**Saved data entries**
=== Section Start ===
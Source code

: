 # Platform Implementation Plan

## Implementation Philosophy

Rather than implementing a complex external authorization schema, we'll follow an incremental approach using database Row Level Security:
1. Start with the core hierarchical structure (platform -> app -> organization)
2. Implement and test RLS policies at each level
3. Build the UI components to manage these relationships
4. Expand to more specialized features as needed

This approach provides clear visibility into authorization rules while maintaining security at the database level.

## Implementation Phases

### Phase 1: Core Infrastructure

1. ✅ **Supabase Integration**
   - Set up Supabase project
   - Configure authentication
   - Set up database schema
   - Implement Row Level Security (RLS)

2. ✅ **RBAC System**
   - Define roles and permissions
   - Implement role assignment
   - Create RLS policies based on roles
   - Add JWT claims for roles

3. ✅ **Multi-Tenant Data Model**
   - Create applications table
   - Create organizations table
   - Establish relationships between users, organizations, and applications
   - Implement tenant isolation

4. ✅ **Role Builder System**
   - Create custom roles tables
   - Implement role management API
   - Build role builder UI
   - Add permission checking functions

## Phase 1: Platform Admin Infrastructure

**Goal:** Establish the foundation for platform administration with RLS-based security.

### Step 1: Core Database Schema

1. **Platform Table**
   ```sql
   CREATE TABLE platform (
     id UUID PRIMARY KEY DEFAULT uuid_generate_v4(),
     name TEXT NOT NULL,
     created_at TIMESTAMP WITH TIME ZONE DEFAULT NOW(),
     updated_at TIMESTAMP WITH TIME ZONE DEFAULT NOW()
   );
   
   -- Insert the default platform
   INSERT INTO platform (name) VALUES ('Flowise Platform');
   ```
=== Section End ===
=== Section Start ===
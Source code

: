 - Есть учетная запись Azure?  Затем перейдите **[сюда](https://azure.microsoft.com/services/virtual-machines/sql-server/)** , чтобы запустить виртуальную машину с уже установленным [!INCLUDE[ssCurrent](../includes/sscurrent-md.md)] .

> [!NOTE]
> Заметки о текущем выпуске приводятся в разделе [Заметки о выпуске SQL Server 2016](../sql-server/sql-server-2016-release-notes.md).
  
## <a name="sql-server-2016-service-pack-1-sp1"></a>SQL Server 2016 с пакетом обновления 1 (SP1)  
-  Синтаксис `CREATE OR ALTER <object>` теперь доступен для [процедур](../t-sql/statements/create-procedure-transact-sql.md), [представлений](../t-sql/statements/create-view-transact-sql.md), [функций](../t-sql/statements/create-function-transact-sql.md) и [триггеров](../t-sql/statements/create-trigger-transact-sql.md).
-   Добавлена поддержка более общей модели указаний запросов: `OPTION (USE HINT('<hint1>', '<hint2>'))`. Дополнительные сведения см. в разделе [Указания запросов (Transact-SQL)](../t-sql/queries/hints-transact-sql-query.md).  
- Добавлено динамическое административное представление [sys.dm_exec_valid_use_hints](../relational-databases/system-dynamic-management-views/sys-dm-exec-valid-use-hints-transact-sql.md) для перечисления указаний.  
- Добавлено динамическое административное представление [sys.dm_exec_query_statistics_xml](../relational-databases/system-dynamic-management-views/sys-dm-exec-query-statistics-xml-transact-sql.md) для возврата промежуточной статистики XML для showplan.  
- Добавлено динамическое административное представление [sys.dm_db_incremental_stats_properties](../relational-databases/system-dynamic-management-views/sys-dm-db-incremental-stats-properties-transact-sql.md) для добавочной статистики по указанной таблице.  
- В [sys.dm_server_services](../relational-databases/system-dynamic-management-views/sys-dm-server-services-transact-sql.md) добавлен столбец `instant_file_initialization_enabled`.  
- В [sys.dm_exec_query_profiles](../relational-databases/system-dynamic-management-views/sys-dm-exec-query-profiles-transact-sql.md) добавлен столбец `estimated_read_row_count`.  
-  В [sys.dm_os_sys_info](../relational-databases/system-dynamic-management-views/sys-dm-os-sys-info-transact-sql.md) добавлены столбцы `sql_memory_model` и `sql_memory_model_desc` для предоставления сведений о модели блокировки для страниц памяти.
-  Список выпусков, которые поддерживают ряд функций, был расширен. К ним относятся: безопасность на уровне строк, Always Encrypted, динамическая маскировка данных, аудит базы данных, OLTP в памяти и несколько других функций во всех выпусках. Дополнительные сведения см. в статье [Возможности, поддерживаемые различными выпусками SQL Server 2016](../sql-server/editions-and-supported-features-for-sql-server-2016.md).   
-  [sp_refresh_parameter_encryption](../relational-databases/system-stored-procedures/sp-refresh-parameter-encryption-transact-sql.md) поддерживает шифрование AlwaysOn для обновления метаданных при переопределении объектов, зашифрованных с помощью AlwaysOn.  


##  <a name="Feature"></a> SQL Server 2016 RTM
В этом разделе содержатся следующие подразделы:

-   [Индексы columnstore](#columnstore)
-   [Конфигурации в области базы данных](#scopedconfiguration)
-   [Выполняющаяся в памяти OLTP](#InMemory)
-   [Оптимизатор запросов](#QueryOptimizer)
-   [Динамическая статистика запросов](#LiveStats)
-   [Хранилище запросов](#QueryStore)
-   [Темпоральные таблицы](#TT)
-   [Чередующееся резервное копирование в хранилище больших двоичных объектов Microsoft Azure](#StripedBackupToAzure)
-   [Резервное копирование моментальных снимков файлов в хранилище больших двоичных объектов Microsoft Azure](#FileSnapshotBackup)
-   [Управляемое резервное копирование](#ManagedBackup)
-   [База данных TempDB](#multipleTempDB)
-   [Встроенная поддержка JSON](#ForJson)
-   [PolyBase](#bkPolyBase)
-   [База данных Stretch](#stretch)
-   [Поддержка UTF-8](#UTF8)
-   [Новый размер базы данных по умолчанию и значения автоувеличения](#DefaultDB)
=== Section End ===
**Work order**
Out of the data above, set down the lines from the one with "Заметки о текущем" to the one with "Добавлена поддержка более", both included, exactly as written and with no additions.

**Your response**
> Заметки о текущем выпуске приводятся в разделе [Заметки о выпуске SQL Server 2016](../sql-server/sql-server-2016-release-notes.md).
  
## <a name="sql-server-2016-service-pack-1-sp1"></a>SQL Server 2016 с пакетом обновления 1 (SP1)  
-  Синтаксис `CREATE OR ALTER <object>` теперь доступен для [процедур](../t-sql/statements/create-procedure-transact-sql.md), [представлений](../t-sql/statements/create-view-transact-sql.md), [функций](../t-sql/statements/create-function-transact-sql.md) и [триггеров](../t-sql/statements/create-trigger-transact-sql.md).
-   Добавлена поддержка более общей модели указаний запросов: `OPTION (USE HINT('<hint1>', '<hint2>'))`. Дополнительные сведения см. в разделе [Указания запросов (Transact-SQL)](../t-sql/queries/hints-transact-sql-query.md).  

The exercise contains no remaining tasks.